Do you you start your user testing at the wrong point? I really enjoy watching users interact with my software products. When I get behind the two way mirror I never know what is going to happen, but I do know that I will learn a lot. It turns out that time and time again users think very differently as they try to get tasks done. Seemingly small changes can have large effects, and vice versa.
As you see more and more user tests you also learn the art of how to set them up. One common mistake I have made is seeding the wrong starting point, and thus missing out on a lot of learning.
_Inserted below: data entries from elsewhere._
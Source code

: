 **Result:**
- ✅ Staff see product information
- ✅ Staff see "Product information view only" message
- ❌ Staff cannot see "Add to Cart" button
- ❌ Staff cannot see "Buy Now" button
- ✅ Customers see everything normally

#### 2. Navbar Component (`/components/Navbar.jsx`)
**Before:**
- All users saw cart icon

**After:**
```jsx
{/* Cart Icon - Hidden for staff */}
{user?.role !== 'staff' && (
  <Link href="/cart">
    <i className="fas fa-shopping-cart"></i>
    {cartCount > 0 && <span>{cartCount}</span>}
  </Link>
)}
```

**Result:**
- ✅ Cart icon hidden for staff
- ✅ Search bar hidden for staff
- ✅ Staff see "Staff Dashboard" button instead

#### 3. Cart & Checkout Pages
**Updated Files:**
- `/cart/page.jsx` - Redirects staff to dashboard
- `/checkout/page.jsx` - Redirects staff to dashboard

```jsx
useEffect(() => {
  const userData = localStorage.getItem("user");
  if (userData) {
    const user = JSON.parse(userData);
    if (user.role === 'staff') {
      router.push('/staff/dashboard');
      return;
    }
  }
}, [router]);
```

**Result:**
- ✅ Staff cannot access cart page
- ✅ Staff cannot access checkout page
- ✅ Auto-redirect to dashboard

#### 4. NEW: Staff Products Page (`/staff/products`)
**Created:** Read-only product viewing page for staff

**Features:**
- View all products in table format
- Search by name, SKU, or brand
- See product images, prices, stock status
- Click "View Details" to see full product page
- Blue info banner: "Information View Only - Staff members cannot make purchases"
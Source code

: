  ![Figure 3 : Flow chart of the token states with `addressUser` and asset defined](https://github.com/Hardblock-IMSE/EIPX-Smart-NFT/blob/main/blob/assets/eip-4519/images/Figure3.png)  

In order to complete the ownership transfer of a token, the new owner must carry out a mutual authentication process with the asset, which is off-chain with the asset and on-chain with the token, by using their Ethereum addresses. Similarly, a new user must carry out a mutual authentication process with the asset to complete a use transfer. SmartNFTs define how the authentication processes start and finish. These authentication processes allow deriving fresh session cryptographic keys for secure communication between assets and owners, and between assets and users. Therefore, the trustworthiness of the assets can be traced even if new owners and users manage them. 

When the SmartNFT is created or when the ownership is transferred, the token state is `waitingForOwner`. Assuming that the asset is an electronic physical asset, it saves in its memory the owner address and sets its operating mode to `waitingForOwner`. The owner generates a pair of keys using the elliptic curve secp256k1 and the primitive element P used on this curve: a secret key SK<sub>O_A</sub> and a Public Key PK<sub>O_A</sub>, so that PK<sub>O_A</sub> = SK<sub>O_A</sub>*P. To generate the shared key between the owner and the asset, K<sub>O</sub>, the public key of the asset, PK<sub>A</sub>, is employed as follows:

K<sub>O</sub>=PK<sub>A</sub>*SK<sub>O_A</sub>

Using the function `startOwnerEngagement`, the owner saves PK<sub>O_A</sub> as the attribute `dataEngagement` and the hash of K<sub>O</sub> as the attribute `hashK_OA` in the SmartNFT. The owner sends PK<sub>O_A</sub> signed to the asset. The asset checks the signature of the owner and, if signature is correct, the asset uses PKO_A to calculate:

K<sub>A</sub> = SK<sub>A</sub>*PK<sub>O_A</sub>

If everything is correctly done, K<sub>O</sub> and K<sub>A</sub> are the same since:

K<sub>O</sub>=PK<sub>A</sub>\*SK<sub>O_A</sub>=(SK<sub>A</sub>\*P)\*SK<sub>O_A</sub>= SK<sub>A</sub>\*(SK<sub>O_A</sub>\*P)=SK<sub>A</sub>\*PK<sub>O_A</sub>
One recent example revolved around some developer products. I asked a developer to add a feature to an application and set them up with the documentation of said feature. This initial web page anchored them for the entire process. They stayed within the walls of the website to get the job done. There were many learnings to be had on the information architecture of the site and how a lot of great content was locked away from the developer. For example, some of the best content for a particular problem that she ran into was not exposed in the main documentation, but rather in a codelab, and even a Udacity course. The mental model of the developer wasn’t “now I am going to do a codelab”, nor “I will sign up for a course to learn this first”, but rather “I just want the answer to my damn question to keep progressing!”
I have re-run tests like these, and finally I noted my mistake. Why was I anchoring the developer? The next time around the test subject started with a blank slate. What happened next was obvious: they started to google around for the answer. This lead them to solutions all over the web (for good and ill) and gave us a vastly different view of the problem.
We then opened things up once again by changing the request to involve their own systems. Now we got to observe beyond “how to add feature X to a skeleton” and instead see how the feature fits into particular contexts. You quickly uncover the fact that your documentation may not take into account the pain of having to glue together “feature X” with the context of “getting that setup on AWS”.
Getting into the right mindset can be key. This often comes up on the product side when you are making comparisons. When creating a shopping list app you may focus on competing with $OTHER_SHOPPING_LIST_APP when you should be thinking about how to compete with a pen and paper. With payment solutions you are competing with the features intrinsic to credit cards and cash.
There is a time to go narrow and iterate in focused areas, but it is often important to widen the lens.